# ASSIGNED TASK
Look through the entries below. Report each line that has the word "Gaussian" in it.

>>>

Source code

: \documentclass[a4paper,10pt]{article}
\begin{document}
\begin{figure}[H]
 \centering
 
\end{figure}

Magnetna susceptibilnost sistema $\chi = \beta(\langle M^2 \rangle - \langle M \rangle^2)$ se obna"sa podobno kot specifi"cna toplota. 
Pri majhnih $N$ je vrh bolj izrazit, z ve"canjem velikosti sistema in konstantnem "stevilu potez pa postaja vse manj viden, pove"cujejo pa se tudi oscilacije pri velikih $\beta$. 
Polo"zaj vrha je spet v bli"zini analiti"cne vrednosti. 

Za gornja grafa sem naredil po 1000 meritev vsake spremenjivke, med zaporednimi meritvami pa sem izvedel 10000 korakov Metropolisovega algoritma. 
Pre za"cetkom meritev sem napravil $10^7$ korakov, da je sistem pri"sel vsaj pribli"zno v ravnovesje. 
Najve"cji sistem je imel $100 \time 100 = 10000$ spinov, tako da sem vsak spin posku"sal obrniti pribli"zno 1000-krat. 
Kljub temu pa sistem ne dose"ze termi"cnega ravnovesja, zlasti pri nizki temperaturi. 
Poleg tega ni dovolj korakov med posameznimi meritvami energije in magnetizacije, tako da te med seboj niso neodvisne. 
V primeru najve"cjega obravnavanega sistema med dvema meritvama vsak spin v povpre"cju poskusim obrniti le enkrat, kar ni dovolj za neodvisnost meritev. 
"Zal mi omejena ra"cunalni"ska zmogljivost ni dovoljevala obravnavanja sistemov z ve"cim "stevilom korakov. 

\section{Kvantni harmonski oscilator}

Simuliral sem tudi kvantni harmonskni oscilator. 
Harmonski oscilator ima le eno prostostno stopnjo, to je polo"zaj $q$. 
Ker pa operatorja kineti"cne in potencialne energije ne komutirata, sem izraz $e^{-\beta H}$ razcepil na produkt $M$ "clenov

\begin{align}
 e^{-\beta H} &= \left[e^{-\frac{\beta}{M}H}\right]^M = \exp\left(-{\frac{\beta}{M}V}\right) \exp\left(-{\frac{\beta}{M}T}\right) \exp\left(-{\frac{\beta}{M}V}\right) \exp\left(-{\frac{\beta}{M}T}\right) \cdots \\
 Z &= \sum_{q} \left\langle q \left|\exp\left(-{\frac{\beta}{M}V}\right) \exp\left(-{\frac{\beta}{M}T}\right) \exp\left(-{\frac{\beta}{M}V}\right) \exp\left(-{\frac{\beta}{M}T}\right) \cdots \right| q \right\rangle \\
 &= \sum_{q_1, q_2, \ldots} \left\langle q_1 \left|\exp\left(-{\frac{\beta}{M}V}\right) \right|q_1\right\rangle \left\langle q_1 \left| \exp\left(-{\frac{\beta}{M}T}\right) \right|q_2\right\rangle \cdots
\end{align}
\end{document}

<<<
>>>

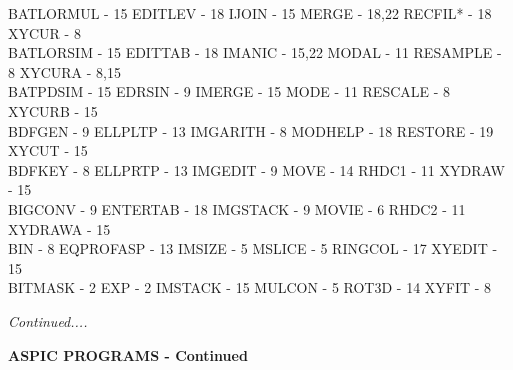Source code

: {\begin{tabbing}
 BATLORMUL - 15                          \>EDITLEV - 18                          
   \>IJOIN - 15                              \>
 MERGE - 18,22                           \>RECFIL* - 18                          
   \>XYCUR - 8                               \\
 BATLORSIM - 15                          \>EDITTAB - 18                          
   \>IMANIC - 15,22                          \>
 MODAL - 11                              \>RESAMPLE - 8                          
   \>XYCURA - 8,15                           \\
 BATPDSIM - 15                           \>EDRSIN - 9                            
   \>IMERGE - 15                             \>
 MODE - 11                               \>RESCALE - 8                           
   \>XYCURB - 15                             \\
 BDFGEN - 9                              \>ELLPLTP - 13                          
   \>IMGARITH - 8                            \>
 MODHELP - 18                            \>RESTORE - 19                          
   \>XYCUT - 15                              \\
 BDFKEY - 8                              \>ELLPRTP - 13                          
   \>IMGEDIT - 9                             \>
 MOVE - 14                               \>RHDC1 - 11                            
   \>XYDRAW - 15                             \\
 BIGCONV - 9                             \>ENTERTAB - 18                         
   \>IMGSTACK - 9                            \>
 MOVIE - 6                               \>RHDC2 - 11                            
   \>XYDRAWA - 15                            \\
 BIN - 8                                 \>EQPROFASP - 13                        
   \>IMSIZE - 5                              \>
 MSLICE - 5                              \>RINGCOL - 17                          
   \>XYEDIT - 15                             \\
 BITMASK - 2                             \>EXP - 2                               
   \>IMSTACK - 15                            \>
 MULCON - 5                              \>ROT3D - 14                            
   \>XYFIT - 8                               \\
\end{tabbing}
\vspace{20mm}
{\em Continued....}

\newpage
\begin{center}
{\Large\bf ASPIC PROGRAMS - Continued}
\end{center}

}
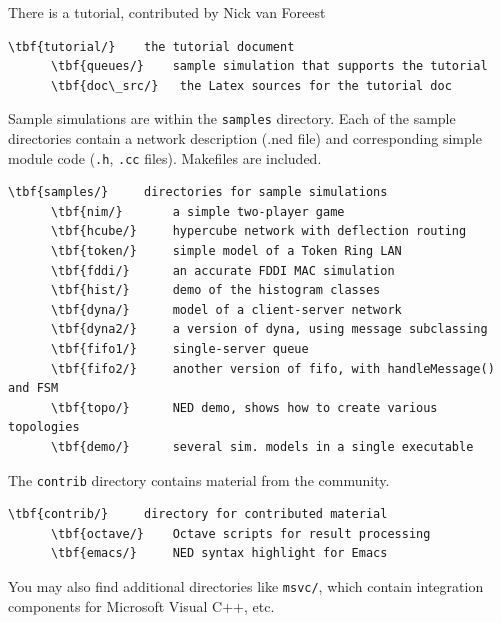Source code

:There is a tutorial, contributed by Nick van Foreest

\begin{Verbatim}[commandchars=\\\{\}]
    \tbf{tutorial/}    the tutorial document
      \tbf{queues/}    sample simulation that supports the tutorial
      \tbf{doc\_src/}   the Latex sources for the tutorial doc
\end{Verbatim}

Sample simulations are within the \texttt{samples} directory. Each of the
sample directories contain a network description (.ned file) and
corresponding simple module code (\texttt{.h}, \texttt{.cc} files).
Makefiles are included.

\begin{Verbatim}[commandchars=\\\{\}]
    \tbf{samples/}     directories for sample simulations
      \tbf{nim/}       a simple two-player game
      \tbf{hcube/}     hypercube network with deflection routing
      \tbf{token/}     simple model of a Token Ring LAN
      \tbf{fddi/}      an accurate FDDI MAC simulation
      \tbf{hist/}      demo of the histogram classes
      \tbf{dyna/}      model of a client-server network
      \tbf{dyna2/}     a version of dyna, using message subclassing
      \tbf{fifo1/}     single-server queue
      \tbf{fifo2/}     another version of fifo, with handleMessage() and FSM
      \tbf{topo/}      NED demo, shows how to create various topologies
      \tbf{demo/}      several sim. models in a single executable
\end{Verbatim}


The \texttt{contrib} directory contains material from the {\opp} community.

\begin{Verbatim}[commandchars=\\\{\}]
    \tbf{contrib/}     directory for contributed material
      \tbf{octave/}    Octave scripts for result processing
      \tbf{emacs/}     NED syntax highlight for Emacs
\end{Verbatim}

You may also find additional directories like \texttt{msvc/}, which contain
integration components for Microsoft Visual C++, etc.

<<<
>>>

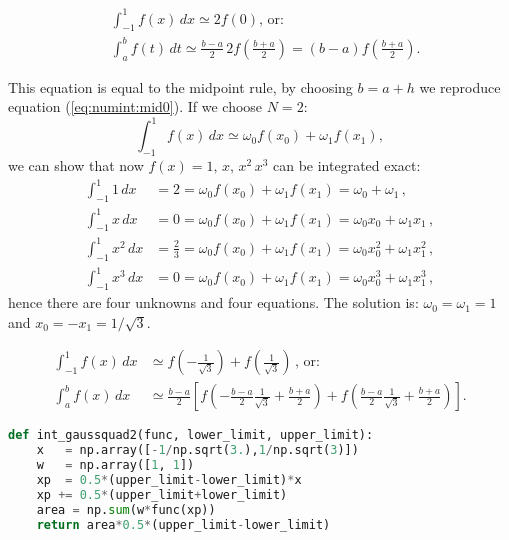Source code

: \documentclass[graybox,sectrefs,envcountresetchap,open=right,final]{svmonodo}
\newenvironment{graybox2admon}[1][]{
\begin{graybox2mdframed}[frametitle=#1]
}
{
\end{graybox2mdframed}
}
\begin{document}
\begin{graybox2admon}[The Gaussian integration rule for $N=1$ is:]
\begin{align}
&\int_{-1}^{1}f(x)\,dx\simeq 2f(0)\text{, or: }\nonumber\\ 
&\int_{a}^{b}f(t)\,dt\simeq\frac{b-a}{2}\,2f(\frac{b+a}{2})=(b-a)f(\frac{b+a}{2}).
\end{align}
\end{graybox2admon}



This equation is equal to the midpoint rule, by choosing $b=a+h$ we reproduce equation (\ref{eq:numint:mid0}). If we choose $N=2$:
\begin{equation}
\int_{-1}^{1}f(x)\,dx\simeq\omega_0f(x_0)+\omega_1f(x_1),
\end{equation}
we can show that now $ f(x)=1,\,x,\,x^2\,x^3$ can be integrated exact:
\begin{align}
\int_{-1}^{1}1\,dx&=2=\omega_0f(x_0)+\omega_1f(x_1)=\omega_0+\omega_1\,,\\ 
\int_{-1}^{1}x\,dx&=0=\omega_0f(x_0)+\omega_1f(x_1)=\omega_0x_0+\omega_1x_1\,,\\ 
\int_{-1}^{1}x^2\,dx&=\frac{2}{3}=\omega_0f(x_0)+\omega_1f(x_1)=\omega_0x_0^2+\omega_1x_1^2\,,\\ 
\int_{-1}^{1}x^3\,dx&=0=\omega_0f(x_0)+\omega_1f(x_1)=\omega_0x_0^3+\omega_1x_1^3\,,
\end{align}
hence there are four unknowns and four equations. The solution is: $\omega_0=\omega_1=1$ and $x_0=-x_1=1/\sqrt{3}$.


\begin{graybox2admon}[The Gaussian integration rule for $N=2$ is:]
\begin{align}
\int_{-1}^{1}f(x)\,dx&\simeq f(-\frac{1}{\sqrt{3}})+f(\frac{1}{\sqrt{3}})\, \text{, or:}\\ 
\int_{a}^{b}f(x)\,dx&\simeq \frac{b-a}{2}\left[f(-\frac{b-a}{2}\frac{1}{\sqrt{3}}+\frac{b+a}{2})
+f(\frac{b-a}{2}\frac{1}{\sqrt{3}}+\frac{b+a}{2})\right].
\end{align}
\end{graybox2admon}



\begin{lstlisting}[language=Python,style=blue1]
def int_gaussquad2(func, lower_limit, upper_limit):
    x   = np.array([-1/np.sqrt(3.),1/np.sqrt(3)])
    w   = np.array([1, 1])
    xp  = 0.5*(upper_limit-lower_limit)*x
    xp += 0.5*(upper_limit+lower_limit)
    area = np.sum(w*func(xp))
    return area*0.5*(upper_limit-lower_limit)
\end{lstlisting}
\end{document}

<<<

# REPLY TO THE TASK
\begin{graybox2admon}[The Gaussian integration rule for $N=1$ is:]
\begin{graybox2admon}[The Gaussian integration rule for $N=2$ is:]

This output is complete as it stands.